The most attractive feature about the fur-seal pup, and that which holds this place as it grows on and older, is the eye. That organ is exceedingly clear, dark, and liquid, with which, for beauty and amiability, together with real intelligence of expression, those of no other animal that I have ever seen, or have ever read of, can be compared; indeed, there are few eyes in the orbits of men and women which suggest more pleasantly the ancient thought of their being “windows to the soul.” The lids to that eye are fringed with long, perfect lashes, and the slightest irritation in the way of dust or sand, or other foreign substances, seems to cause them exquisite annoyance, accompanied by immoderate weeping. This involuntary tearfulness so moved Steller that he ascribed it to the processes of a mind, and declared that seal-mothers actually “shed tears”!

I do not think a seal’s range of vision on land, or out of the water, is very great. I have frequently experimented with adult fur-seals, by allowing them to catch sight of my person, so as to distinguish it as of foreign character, three and four hundred paces off, taking the precaution of standing quietly to the leeward when the wind was blowing strong, and then walking unconcernedly up to them.

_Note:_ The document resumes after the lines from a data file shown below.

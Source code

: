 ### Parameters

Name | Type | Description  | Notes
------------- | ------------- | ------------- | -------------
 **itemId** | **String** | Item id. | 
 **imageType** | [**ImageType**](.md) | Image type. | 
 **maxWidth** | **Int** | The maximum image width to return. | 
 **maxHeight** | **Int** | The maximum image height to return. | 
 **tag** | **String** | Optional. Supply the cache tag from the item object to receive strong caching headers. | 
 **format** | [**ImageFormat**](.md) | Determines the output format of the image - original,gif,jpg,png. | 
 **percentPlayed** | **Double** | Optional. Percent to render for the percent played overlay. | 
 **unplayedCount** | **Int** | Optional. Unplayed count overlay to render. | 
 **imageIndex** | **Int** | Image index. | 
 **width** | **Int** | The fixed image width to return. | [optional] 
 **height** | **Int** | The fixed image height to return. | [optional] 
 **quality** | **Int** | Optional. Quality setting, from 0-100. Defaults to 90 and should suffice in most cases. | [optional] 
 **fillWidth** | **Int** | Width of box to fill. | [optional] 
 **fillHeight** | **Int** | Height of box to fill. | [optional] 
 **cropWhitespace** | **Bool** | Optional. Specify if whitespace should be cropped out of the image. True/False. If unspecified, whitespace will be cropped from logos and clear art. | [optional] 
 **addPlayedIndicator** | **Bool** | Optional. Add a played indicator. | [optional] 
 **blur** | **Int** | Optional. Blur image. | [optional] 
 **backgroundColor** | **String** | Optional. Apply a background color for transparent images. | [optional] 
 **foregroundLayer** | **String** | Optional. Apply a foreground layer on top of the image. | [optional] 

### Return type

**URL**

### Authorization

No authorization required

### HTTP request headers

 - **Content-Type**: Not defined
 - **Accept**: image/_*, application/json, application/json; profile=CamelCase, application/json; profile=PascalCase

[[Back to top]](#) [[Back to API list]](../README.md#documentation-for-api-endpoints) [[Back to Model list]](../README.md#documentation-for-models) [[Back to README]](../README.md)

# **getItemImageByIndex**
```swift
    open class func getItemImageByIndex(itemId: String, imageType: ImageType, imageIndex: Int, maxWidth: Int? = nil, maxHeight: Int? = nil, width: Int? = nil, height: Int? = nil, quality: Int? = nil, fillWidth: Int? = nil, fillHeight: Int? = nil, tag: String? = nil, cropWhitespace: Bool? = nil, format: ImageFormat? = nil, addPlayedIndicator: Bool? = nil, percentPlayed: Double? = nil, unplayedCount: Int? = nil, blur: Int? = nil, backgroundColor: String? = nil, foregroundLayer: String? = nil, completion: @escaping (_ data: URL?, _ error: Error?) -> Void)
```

I have invariably noticed that they would allow me to approach quite close before recognizing my strangeness; then, as it occurred to them, they at once made a lively noise, a medley of coughing, spitting, snorting, and blaating, and plunged in spasmodic lopes and shambled to get away from my immediate neighborhood. As to the pups, they all stupidly stare at the form of a human being until it is fairly on them, when they also repeat in miniature these vocal gymnastics and physical efforts of the older ones, to retreat or withdraw a few rods, sometimes only a few feet, from the spot upon which you have cornered them, after which they instantly resume their previous occupation of either sleeping or playing, as though nothing had happened. Perhaps it is safe to say that the greatest activity displayed by any one of the five senses of the seal is evidenced in its power of scent. This faculty is all that can be desired in the line of alertness. I never failed to awaken an adult seal from the soundest sleep, when from a half to a quarter of a mile distant, no matter how softly I proceeded, if I got to the windward, though they sometimes took alarm when I was a mile off.

They leave evidences of their being on these great reproductive fields, chiefly at the rookeries, in the hundreds of dead carcasses which mark the last of those animals that had been rendered infirm, sick, and killed by fighting among themselves in the early part of the season, or of those which have crawled far away from the scene of battle to die from death-wounds received in bitter struggles for a harem. On the rookeries, wherever these lifeless bodies rest, the living, old and young, clamber and patter backward and forward over and on the putrid remains: thus such constant stirring up of decayed matter, gives rise to an exceedingly disagreeable and far-reaching “funk.” This has been, by all writers who have dwelt on the subject, referred to as the smell which those animals emit for another reason—erroneously called the “rutting odor.” If these creatures have any odor peculiar to them when in this condition, I will frankly confess that I am unable to distinguish it from the fumes which are constantly being stirred up and arising out of those putrescent carcasses so disturbed, as well as from the bodies of the few pups which have been killed accidentally by heavy bulls fighting over them, charging back and forth against one another, so much of the time.